Filicide.

Fil, du latin filius (fils) et filia (fille), et le suffixe -cide, l’acte de tuer.

Filicide : quand un parent tue son enfant.

On a appris hier qu’un filicide est survenu dans Tétreaultville. Le drame est survenu dans une petite maison comme 100 autres dans ce quartier de l’est de Montréal, petite banlieue en ville.

Deux enfants, un garçon de 7 ans, une fille de 5 ans. Vraisemblablement poignardés par leur père.

PHOTO PATRICK SANFAÇON, LA PRESSE

Le père d’une jeune famille a tué son fils de 7 ans et sa fille de 5 ans avant de s’enlever la vie, mardi soir, dans Tétreaultville. L’escalier de la maison a été transformé en mémorial improvisé. Peluches, lampions, lettres et dessins recouvraient les marches, hier.

Horrore, c’est le mot latin pour horreur, qui vient d’horrere, frissonner. C’est le mot qui convient pour décrire tout ça.

La scène qui attendait les premiers répondants dépêchés rue Curatteau les a plus que fait frissonner. Ils sont traumatisés, rapporte-t-on.

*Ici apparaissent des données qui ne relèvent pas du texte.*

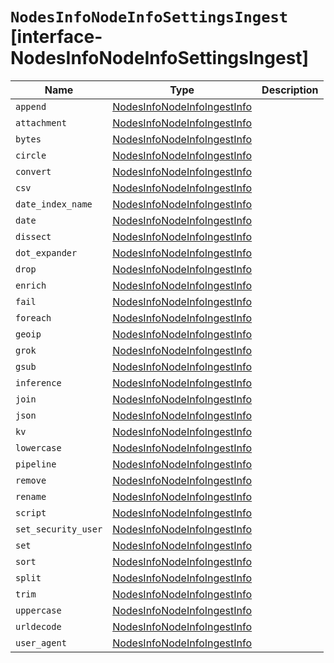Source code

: # `NodesInfoNodeInfoSettingsIngest` [interface-NodesInfoNodeInfoSettingsIngest]

| Name | Type | Description |
| - | - | - |
| `append` | [NodesInfoNodeInfoIngestInfo](./NodesInfoNodeInfoIngestInfo.md) | &nbsp; |
| `attachment` | [NodesInfoNodeInfoIngestInfo](./NodesInfoNodeInfoIngestInfo.md) | &nbsp; |
| `bytes` | [NodesInfoNodeInfoIngestInfo](./NodesInfoNodeInfoIngestInfo.md) | &nbsp; |
| `circle` | [NodesInfoNodeInfoIngestInfo](./NodesInfoNodeInfoIngestInfo.md) | &nbsp; |
| `convert` | [NodesInfoNodeInfoIngestInfo](./NodesInfoNodeInfoIngestInfo.md) | &nbsp; |
| `csv` | [NodesInfoNodeInfoIngestInfo](./NodesInfoNodeInfoIngestInfo.md) | &nbsp; |
| `date_index_name` | [NodesInfoNodeInfoIngestInfo](./NodesInfoNodeInfoIngestInfo.md) | &nbsp; |
| `date` | [NodesInfoNodeInfoIngestInfo](./NodesInfoNodeInfoIngestInfo.md) | &nbsp; |
| `dissect` | [NodesInfoNodeInfoIngestInfo](./NodesInfoNodeInfoIngestInfo.md) | &nbsp; |
| `dot_expander` | [NodesInfoNodeInfoIngestInfo](./NodesInfoNodeInfoIngestInfo.md) | &nbsp; |
| `drop` | [NodesInfoNodeInfoIngestInfo](./NodesInfoNodeInfoIngestInfo.md) | &nbsp; |
| `enrich` | [NodesInfoNodeInfoIngestInfo](./NodesInfoNodeInfoIngestInfo.md) | &nbsp; |
| `fail` | [NodesInfoNodeInfoIngestInfo](./NodesInfoNodeInfoIngestInfo.md) | &nbsp; |
| `foreach` | [NodesInfoNodeInfoIngestInfo](./NodesInfoNodeInfoIngestInfo.md) | &nbsp; |
| `geoip` | [NodesInfoNodeInfoIngestInfo](./NodesInfoNodeInfoIngestInfo.md) | &nbsp; |
| `grok` | [NodesInfoNodeInfoIngestInfo](./NodesInfoNodeInfoIngestInfo.md) | &nbsp; |
| `gsub` | [NodesInfoNodeInfoIngestInfo](./NodesInfoNodeInfoIngestInfo.md) | &nbsp; |
| `inference` | [NodesInfoNodeInfoIngestInfo](./NodesInfoNodeInfoIngestInfo.md) | &nbsp; |
| `join` | [NodesInfoNodeInfoIngestInfo](./NodesInfoNodeInfoIngestInfo.md) | &nbsp; |
| `json` | [NodesInfoNodeInfoIngestInfo](./NodesInfoNodeInfoIngestInfo.md) | &nbsp; |
| `kv` | [NodesInfoNodeInfoIngestInfo](./NodesInfoNodeInfoIngestInfo.md) | &nbsp; |
| `lowercase` | [NodesInfoNodeInfoIngestInfo](./NodesInfoNodeInfoIngestInfo.md) | &nbsp; |
| `pipeline` | [NodesInfoNodeInfoIngestInfo](./NodesInfoNodeInfoIngestInfo.md) | &nbsp; |
| `remove` | [NodesInfoNodeInfoIngestInfo](./NodesInfoNodeInfoIngestInfo.md) | &nbsp; |
| `rename` | [NodesInfoNodeInfoIngestInfo](./NodesInfoNodeInfoIngestInfo.md) | &nbsp; |
| `script` | [NodesInfoNodeInfoIngestInfo](./NodesInfoNodeInfoIngestInfo.md) | &nbsp; |
| `set_security_user` | [NodesInfoNodeInfoIngestInfo](./NodesInfoNodeInfoIngestInfo.md) | &nbsp; |
| `set` | [NodesInfoNodeInfoIngestInfo](./NodesInfoNodeInfoIngestInfo.md) | &nbsp; |
| `sort` | [NodesInfoNodeInfoIngestInfo](./NodesInfoNodeInfoIngestInfo.md) | &nbsp; |
| `split` | [NodesInfoNodeInfoIngestInfo](./NodesInfoNodeInfoIngestInfo.md) | &nbsp; |
| `trim` | [NodesInfoNodeInfoIngestInfo](./NodesInfoNodeInfoIngestInfo.md) | &nbsp; |
| `uppercase` | [NodesInfoNodeInfoIngestInfo](./NodesInfoNodeInfoIngestInfo.md) | &nbsp; |
| `urldecode` | [NodesInfoNodeInfoIngestInfo](./NodesInfoNodeInfoIngestInfo.md) | &nbsp; |
| `user_agent` | [NodesInfoNodeInfoIngestInfo](./NodesInfoNodeInfoIngestInfo.md) | &nbsp; |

Et il y a une couche d’horrore supplémentaire, insoutenable, à cette affaire : c’est la mère qui a découvert les trois corps. Ses deux enfants, poignardés. Et son ex, qui s’était donné la mort.

Tu lis ça, tu te dis que le monde est fou ; tu te mets à la place de cette pauvre mère et juste y penser – à se mettre à sa place –, ça fait plus que mal.

Tu te demandes, fuck, comment on se remet de ça ?

Aussi bien décrire l’intérieur d’un trou noir.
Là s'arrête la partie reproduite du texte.